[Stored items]
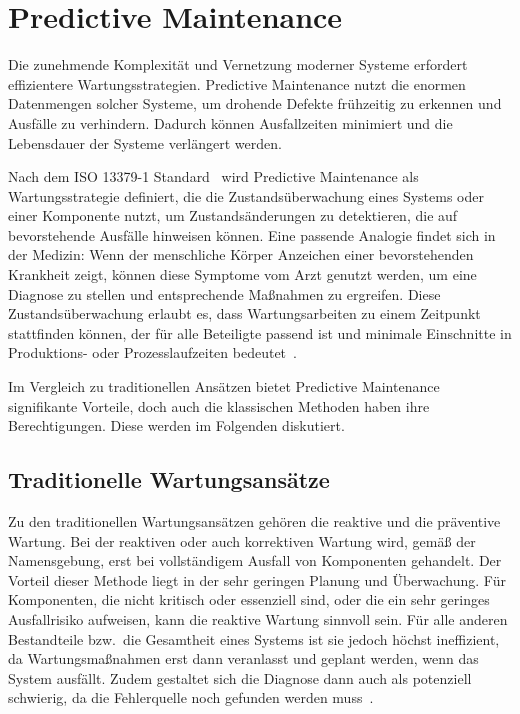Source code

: \chapter{Predictive Maintenance}\label{ch:pdm_theorie}
Die zunehmende Komplexität und Vernetzung moderner Systeme erfordert effizientere Wartungsstrategien. Predictive Maintenance nutzt die
enormen Datenmengen solcher Systeme, um drohende Defekte frühzeitig zu erkennen und Ausfälle zu verhindern. Dadurch können
Ausfallzeiten minimiert und die Lebensdauer der Systeme verlängert werden.

Nach dem ISO 13379{-}1 Standard~\cite{ISO2012} wird Predictive Maintenance als Wartungsstrategie definiert, die die Zustandsüberwachung
eines Systems oder einer Komponente nutzt, um Zustandsänderungen zu detektieren, die auf bevorstehende Ausfälle hinweisen können.
Eine passende Analogie findet sich in der Medizin: Wenn der menschliche Körper Anzeichen einer bevorstehenden Krankheit zeigt, können
diese Symptome vom Arzt genutzt werden, um eine Diagnose zu stellen und entsprechende Maßnahmen zu ergreifen.
Diese Zustandsüberwachung erlaubt es, dass Wartungsarbeiten zu einem Zeitpunkt stattfinden können, der für alle Beteiligte passend ist
und minimale Einschnitte in Produktions- oder Prozesslaufzeiten bedeutet~\cite{Scheffer2004}.

Im Vergleich zu traditionellen Ansätzen bietet Predictive Maintenance signifikante Vorteile,
doch auch die klassischen Methoden haben ihre Berechtigungen. Diese werden im Folgenden diskutiert.

\section{Traditionelle Wartungsansätze}\label{sec:trad_maintenance}
Zu den traditionellen Wartungsansätzen gehören die reaktive und die präventive Wartung. Bei der reaktiven oder auch korrektiven
Wartung wird, gemäß der Namensgebung, erst bei vollständigem Ausfall von Komponenten gehandelt.
Der Vorteil dieser Methode liegt in der sehr geringen Planung und Überwachung. Für Komponenten,
die nicht kritisch oder essenziell sind, oder die ein sehr geringes Ausfallrisiko aufweisen, kann die reaktive Wartung sinnvoll sein.
Für alle anderen Bestandteile bzw.~die Gesamtheit eines Systems ist sie jedoch höchst ineffizient, da Wartungsmaßnahmen erst dann
veranlasst und geplant werden, wenn das System ausfällt. Zudem gestaltet sich die Diagnose dann auch als potenziell schwierig, da die
Fehlerquelle noch gefunden werden muss~\cite{Abdelli2022}.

▶ **About this task**: In the data above, find the line that contains "diese Symptome vom" and the line that contains "veranlasst und geplant". Repeat exactly those lines and every line between them, and only those.

▶ **Result of this task**:
diese Symptome vom Arzt genutzt werden, um eine Diagnose zu stellen und entsprechende Maßnahmen zu ergreifen.
Diese Zustandsüberwachung erlaubt es, dass Wartungsarbeiten zu einem Zeitpunkt stattfinden können, der für alle Beteiligte passend ist
und minimale Einschnitte in Produktions- oder Prozesslaufzeiten bedeutet~\cite{Scheffer2004}.

Im Vergleich zu traditionellen Ansätzen bietet Predictive Maintenance signifikante Vorteile,
doch auch die klassischen Methoden haben ihre Berechtigungen. Diese werden im Folgenden diskutiert.

\section{Traditionelle Wartungsansätze}\label{sec:trad_maintenance}
Zu den traditionellen Wartungsansätzen gehören die reaktive und die präventive Wartung. Bei der reaktiven oder auch korrektiven
Wartung wird, gemäß der Namensgebung, erst bei vollständigem Ausfall von Komponenten gehandelt.
Der Vorteil dieser Methode liegt in der sehr geringen Planung und Überwachung. Für Komponenten,
die nicht kritisch oder essenziell sind, oder die ein sehr geringes Ausfallrisiko aufweisen, kann die reaktive Wartung sinnvoll sein.
Für alle anderen Bestandteile bzw.~die Gesamtheit eines Systems ist sie jedoch höchst ineffizient, da Wartungsmaßnahmen erst dann
veranlasst und geplant werden, wenn das System ausfällt. Zudem gestaltet sich die Diagnose dann auch als potenziell schwierig, da die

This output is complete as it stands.